When to break up or not

Canadian Bacon

Artist of Life
Hello tpunks

Again, I rely on your wisdom.

Being that I have only been (and am in) one long relationship in my life.. I am having serious doubts. I have never been someone who does important things casually or hastily, and I count relationships as important. But lately I have been thinking that this long distance relationship with my girlfriend cannot really last. More than that, I don't know if I feel "it" anymore.

The question is: when do you know when to break up?

CB

PS: I just got back from the bars, and I am trashed. But I am glad that I am cuz, if I wasn't, I probably wouldn't have the guts to start this tread.
 
I know where you're at. I've done long distance once, which didn't work out, because we grew apart quickly. Don't drag it on longer that it needs to be. It sucks to have to go through a breakup, but it is your life and try to follow your instinct! Otherwise you may look back at this later and see that it's dragged out more than it should be......
And remember, in a relationship you make each other happy. There are always those rocky points, but if ultimately what you want isn't there, realize it and change it for the better, whatever it takes. PS I am trashed too. But in all sincerity! :)
 
Take it from someone who consistently stays in relationships way too long, it is not worth it at all! You end up feeling regret and usually end it on a bad note.

If your not feeling 'it' move on, you will feel better for it in the long run even if it sucks now.

Ultimately the decision is yours and situations all differ, i'm sure you'll make the decision which is right for you in the end :)
 
I've done two long distance relationships - one with a girl in scotland and one where the then gf went to study in the US for a year..

The girl in scotland - just came down to the fact that we could never really be in each others lives the way we wanted due to the distance. It's sad but true..

The girl who went to the US - we coped while she was away but once she came back we had both changed and it just wasn't what it was before hand.

I guess it comes down to if you are having doubts, the distance won't fix them, it only makes things worse.

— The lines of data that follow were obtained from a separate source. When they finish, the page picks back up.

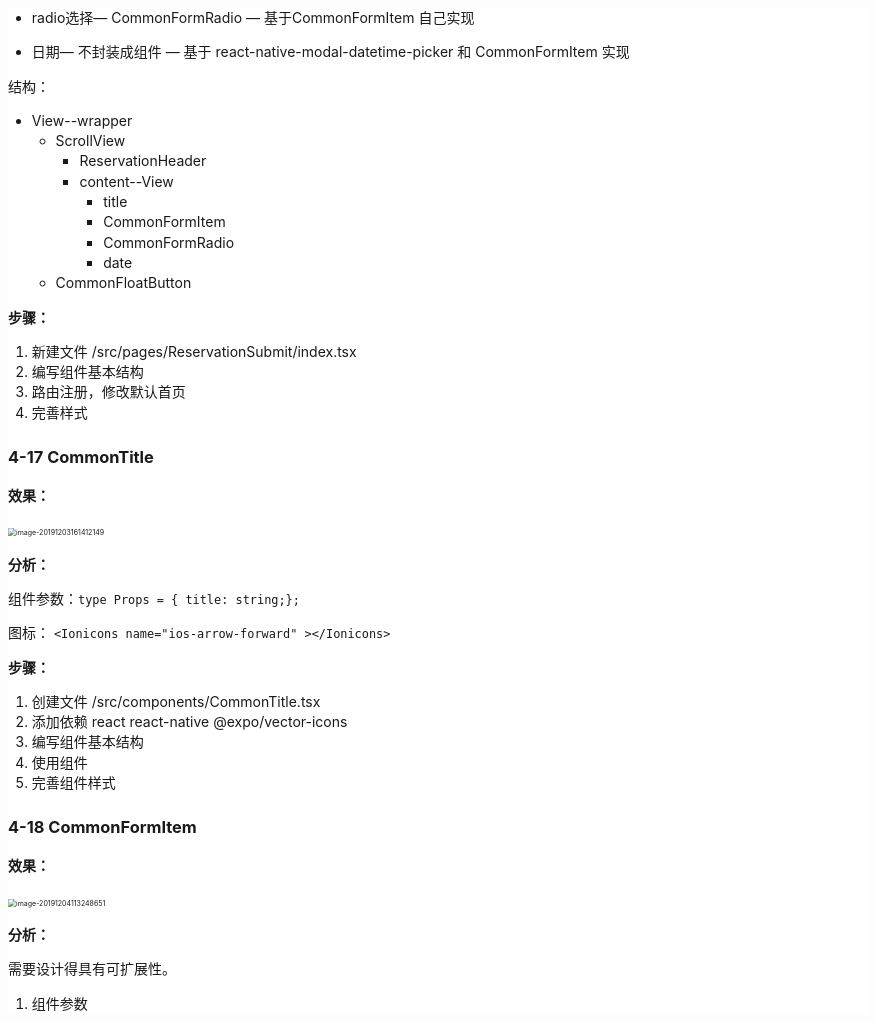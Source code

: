 + radio选择— CommonFormRadio — 基于CommonFormItem 自己实现

+ 日期— 不封装成组件 —  基于 react-native-modal-datetime-picker 和 CommonFormItem 实现

结构：

+ View--wrapper
  + ScrollView
    + ReservationHeader
    + content--View
      + title
      + CommonFormItem
      + CommonFormRadio
      + date
  + CommonFloatButton

**步骤：**

1. 新建文件 /src/pages/ReservationSubmit/index.tsx
2. 编写组件基本结构
3. 路由注册，修改默认首页
4. 完善样式

### 4-17 CommonTitle

**效果：**

<img src="https://tva1.sinaimg.cn/large/006tNbRwly1g9jlrdgwvoj30ow19aqn9.jpg" alt="image-20191203161412149" style="zoom:50%;" />

**分析：**

组件参数：`type Props = { title: string;};`

图标：	`<Ionicons name="ios-arrow-forward" ></Ionicons>`

**步骤：**

1. 创建文件 /src/components/CommonTitle.tsx
2. 添加依赖 react react-native @expo/vector-icons
3. 编写组件基本结构
4. 使用组件
5. 完善组件样式

### 4-18 CommonFormItem

**效果：**

<img src="https://tva1.sinaimg.cn/large/006tNbRwly1g9kj8xgwfhj30hk0yoqd8.jpg" alt="image-20191204113248651" style="zoom:50%;" />





**分析：**

需要设计得具有可扩展性。

1. 组件参数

Take the good memories you have and make a fresh start before those memories get tainted by your feelings...
 
Is there any possibility of you two being together permenantly (as in, in the same city) any time soon? I think if there is, that always gives hope to the relationship. My guy is just about to move to my city, it's been on the cards for a while, and in my opinion, that is part of what kept it going.

It's easy to become blase about a relationship, and not be sure if "it" is there any more, when you're hardly ever seeing each other. When you DO get to see each other, is that spark still there?

If the spark is still there, and there's some hope of the relationship progressing, then I say hang in there and stick it out until you can judge the relationship properly. If there's nothing to look forward to, then I'd be inclined to say it's time to let it go.

Good luck.
 
Lauren makes a big point - is there a light at the end of the tunnel of the whole thing... will you eventually be together geographically? If not, there's no point!

I'm in something similar right now with someone who is still down in NC... our schooling and careers are not going in the same direction - he wants to stay where he's at and I'd rather kill myself than go back there, so I'd never marry him so we could go to the same place. He's not willing to budge with what he wants and neither am I... so really what is the point?

And the longer you wait, the harder it gets... Especially if you're not feeling "it" anymore. And especially if it was your first and big serious relationship - that one is the hardest to let go and it will always stay with you partially. But sometimes you gotta do what's best for you, ya know?

Good luck!
 
That's some great advice from Lauren - if there is a big chance you two can have a proper relationship sometime in the near future then perhaps you should wait to see if that works out before you decide to take that step.

Yet as she said, do you still have that spark when you are together? Or do you still feel like you perhaps should break up?

That should give you an answer as to whether the relationship's worth the effort. However, if this is going to be a permanent long-distance relationship I don't think anyone could blame you for ending it - spark or no spark.

Anyway - how are you feeling about it all now you've sobered up?!
 
If there is no hope to be together permanently in the future, then just break it off now.

That's the tough part since it's hard to think straight when you've invested so much time, energy, and emotions into the relationship. Looking back, you'll wonder why it took you so long to make the decision. But, when you're actually going through it, it's so dang hard!:mf_plasmawhore:
 
That's the tough part since it's hard to think straight when you've invested so much time, energy, and emotions into the relationship. Looking back, you'll wonder why it took you so long to make the decision. But, when you're actually going through it, it's so dang hard!:mf_plasmawhore:

I agree, it's hard but there's no looking back. I prefer making more memories with another person than to be stuck in a toxic relationship for the rest of my life.